Copy every line of the following data that includes the string "Sins".

*****

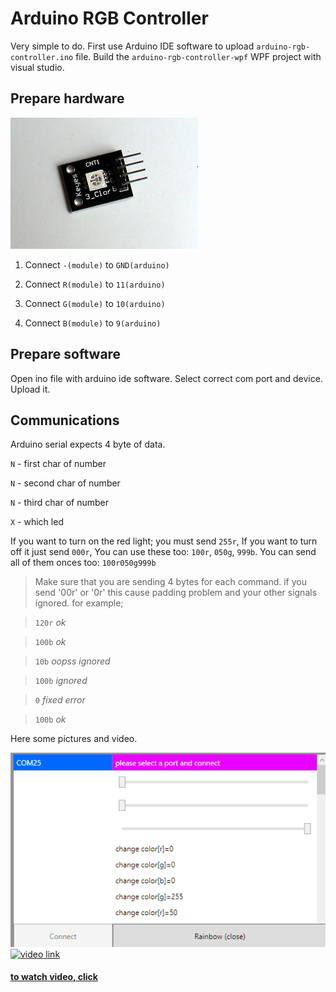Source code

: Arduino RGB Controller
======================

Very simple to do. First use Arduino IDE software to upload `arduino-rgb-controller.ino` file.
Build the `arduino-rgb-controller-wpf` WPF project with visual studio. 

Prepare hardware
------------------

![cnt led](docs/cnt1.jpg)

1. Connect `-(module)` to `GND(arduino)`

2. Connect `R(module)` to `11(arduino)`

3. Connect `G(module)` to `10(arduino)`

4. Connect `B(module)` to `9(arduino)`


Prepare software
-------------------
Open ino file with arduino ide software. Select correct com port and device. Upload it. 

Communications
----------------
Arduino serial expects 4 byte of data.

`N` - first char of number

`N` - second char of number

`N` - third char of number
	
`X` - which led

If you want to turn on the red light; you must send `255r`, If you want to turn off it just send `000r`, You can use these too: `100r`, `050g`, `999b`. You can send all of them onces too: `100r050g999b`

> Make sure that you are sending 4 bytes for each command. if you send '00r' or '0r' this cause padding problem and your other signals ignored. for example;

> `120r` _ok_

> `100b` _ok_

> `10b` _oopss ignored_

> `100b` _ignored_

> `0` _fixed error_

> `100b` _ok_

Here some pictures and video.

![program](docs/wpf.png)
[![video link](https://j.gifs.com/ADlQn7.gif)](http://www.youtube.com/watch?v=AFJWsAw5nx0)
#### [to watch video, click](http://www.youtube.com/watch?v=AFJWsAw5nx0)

*****

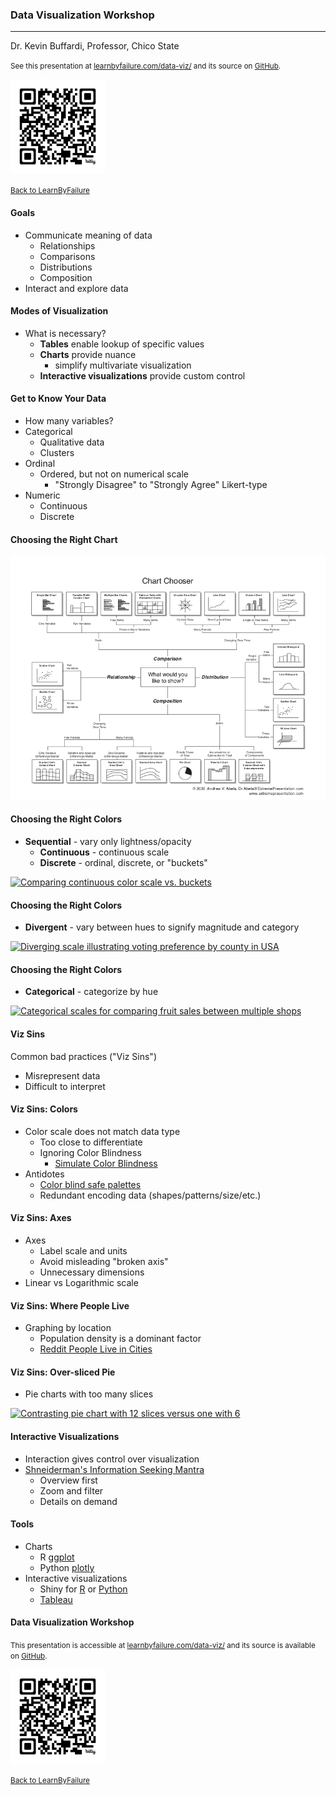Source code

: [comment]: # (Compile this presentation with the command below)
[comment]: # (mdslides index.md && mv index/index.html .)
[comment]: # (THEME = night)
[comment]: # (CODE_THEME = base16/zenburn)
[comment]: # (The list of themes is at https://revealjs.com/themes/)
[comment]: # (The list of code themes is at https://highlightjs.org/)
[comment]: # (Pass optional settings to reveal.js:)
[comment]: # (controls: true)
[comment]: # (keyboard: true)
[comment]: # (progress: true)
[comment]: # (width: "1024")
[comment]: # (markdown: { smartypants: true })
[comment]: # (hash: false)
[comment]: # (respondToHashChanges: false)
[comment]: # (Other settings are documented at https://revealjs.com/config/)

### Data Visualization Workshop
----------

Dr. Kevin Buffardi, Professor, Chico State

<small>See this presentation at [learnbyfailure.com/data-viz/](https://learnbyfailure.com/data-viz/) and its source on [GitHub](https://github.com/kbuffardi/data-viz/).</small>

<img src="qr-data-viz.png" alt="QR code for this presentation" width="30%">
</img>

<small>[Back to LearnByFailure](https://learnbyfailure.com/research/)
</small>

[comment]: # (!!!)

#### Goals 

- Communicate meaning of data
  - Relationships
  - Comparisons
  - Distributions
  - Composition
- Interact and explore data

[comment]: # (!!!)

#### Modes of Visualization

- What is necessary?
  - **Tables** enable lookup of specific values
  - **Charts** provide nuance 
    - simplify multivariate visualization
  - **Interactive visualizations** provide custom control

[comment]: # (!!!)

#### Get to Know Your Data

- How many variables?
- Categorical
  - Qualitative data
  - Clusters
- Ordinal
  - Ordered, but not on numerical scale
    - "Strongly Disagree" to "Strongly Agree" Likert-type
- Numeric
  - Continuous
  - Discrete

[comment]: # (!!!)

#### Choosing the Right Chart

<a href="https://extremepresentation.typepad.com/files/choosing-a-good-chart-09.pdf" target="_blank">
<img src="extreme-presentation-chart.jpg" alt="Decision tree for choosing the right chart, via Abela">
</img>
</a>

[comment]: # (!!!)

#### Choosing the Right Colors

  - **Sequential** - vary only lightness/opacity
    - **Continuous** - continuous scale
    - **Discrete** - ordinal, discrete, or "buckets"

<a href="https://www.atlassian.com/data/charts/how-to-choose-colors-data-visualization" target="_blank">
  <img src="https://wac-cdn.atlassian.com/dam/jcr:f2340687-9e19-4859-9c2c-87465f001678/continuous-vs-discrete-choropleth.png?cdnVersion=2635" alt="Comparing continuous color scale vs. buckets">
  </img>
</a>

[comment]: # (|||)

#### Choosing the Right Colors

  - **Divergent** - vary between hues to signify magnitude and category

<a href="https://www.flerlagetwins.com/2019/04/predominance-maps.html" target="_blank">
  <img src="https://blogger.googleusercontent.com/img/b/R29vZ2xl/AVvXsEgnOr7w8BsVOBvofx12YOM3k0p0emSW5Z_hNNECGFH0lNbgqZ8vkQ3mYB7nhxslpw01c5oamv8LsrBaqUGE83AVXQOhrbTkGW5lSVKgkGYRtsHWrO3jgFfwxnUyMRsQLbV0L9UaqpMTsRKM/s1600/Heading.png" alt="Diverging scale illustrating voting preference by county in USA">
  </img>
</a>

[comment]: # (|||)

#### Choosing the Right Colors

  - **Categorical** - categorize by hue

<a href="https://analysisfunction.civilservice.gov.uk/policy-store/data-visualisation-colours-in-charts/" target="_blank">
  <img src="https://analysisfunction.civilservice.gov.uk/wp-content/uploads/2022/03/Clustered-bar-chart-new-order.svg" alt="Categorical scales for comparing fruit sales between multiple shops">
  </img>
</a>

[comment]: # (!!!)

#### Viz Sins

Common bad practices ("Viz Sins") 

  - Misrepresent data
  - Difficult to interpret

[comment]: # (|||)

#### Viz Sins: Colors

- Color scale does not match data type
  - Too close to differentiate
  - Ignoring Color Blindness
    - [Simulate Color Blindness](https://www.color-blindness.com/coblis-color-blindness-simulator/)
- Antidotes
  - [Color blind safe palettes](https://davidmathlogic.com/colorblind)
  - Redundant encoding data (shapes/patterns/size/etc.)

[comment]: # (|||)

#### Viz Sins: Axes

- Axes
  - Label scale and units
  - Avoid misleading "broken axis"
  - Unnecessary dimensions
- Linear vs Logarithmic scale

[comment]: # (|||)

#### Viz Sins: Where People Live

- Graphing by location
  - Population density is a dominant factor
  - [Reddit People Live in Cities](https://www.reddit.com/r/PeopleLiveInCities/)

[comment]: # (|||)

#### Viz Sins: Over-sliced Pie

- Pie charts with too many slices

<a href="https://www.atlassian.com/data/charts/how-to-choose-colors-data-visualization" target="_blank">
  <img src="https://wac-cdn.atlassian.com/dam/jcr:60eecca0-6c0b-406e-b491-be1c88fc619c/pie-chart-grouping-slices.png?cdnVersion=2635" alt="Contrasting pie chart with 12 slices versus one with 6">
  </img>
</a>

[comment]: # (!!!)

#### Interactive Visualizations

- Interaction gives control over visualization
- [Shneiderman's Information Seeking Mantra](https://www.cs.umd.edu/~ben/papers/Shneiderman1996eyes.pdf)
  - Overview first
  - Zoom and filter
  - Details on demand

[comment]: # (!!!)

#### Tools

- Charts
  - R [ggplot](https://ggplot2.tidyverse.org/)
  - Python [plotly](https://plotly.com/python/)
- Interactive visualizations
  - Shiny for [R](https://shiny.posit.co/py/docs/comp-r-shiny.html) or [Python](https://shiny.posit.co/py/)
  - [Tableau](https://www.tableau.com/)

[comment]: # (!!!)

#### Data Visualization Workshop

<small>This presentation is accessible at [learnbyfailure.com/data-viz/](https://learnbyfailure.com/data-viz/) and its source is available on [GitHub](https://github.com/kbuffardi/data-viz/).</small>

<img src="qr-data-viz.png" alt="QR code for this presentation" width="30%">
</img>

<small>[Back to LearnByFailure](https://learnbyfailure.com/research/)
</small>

*****

:: Exercise solution ::
#### Viz Sins
Common bad practices ("Viz Sins") 
#### Viz Sins: Colors
#### Viz Sins: Axes
#### Viz Sins: Where People Live
#### Viz Sins: Over-sliced Pie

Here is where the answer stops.